Using a $225,000 microscope, researchers have identified the key components of a protein called TRIM5α that destroys HIV in rhesus monkeys.
The finding could lead to new TRIM5α-based treatments that would knock out HIV in humans, said senior researcher Edward M. Campbell, PhD, of Loyola University Health System.
Campbell and colleagues report their findings in an article featured on the cover of the Sept. 15, 2010 issue of the journal Virology, now available online.
In 2004, other researchers reported that TRIM5α protects rhesus monkeys from HIV. The TRIM5α protein first latches on to a HIV virus, then other TRIM5α proteins gang up and destroy the virus.
Humans also have TRIM5α, but while the human version of TRIM5α protects against some viruses, it does not protect against HIV.
Researchers hope to turn TRIM5α into an effective therapeutic agent. But first they need to identify the components in TRIM5α that enable the protein to destroy viruses. “Scientists have been trying to develop antiviral therapies for only about 75 years,” Campbell said. “Evolution has been playing this game for millions of years, and it has identified a point of intervention that we still know very little about.”
TRIM5α consists of nearly 500 amino acid subunits. Loyola researchers have identified six 6 individual amino acids, located in a previously little-studied region of the TRIM5α protein, that are critical in the ability of the protein to inhibit viral infection. When these amino acids were altered in human cells, TRIM5α lost its ability to block HIV-1 infection. (The research was done on cell cultures; no rhesus monkeys were used in the study.)
By continuing to narrow their search, researchers hope to identify an amino acid, or combination of amino acids, that enable TRIM5α to destroy HIV. Once these critical amino acids are identified, it might be possible to genetically engineer TRIM5α to make it more effective in humans. Moreover, a better understanding of the underlying mechanism of action might enable the development of drugs that mimic TRIM5α action, Campbell said.

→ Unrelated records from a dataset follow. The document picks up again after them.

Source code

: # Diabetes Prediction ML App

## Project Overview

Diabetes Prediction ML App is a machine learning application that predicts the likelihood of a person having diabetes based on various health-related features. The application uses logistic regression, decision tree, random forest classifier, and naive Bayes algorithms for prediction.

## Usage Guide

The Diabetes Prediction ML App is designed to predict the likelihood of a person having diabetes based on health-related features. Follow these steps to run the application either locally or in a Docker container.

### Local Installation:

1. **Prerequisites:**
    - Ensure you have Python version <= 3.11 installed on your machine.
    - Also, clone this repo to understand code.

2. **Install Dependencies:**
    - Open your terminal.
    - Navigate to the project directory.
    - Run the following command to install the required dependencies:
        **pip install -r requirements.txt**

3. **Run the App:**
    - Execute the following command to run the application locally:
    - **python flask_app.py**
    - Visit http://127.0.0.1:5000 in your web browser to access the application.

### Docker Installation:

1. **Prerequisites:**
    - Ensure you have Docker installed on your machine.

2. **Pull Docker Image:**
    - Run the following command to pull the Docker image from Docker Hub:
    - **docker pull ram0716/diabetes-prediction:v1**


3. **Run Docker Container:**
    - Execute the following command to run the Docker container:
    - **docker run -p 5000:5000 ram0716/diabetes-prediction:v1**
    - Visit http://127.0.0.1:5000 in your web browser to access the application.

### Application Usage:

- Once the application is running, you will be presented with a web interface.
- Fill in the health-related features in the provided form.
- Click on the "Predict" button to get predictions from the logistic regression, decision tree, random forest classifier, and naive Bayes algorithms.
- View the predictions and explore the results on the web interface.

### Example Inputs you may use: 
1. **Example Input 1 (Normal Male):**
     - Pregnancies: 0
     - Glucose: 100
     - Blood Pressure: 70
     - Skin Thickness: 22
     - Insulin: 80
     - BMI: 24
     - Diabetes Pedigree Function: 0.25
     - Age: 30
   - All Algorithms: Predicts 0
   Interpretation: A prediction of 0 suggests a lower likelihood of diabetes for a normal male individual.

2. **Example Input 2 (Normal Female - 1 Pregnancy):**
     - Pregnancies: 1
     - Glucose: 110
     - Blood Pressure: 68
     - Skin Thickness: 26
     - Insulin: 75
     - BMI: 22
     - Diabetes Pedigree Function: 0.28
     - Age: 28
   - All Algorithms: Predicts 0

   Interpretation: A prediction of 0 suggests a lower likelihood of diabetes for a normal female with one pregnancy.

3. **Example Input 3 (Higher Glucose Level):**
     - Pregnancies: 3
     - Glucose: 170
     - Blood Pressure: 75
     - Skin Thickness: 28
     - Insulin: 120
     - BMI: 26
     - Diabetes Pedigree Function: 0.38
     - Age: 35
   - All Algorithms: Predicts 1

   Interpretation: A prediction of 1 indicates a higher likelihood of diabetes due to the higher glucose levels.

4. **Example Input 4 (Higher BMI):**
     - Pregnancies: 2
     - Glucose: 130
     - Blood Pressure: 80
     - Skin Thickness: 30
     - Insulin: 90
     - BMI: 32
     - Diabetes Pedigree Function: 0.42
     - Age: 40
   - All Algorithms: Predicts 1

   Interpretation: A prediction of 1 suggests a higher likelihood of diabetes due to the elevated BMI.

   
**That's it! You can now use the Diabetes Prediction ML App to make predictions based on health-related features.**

In their research, scientists used Loyola’s wide-field “deconvolution” microscope to observe how the amino acids they identified altered the behavior of TRIM5α. They attached fluorescent proteins to TRIM5α to, in effect, make it glow. In current studies, researchers are fluorescently labeling individual HIV viruses and measuring the microscopic interactions between HIV and TRIM5α.
“The motto of our lab is one of Yogi Berra’s sayings — ‘You can see a lot just by looking,'” Campbell said.
Campbell is an assistant professor in the Department of Microbiology and Immunology at Loyola University Chicago Stritch School of Medicine. His co-authors are Jaya Sastri, a Stritch graduate student and first author; Christopher O’Connor, a former post-doctorate researcher at Stritch; Cindy Danielson and Michael McRaven of Northwestrn University Feinberg School of Medicine and Patricio Perez and Felipe Diaz-Griffero of Albert Einstein College of Medicine.
The study was supported by a grant from the National Institutes of Health.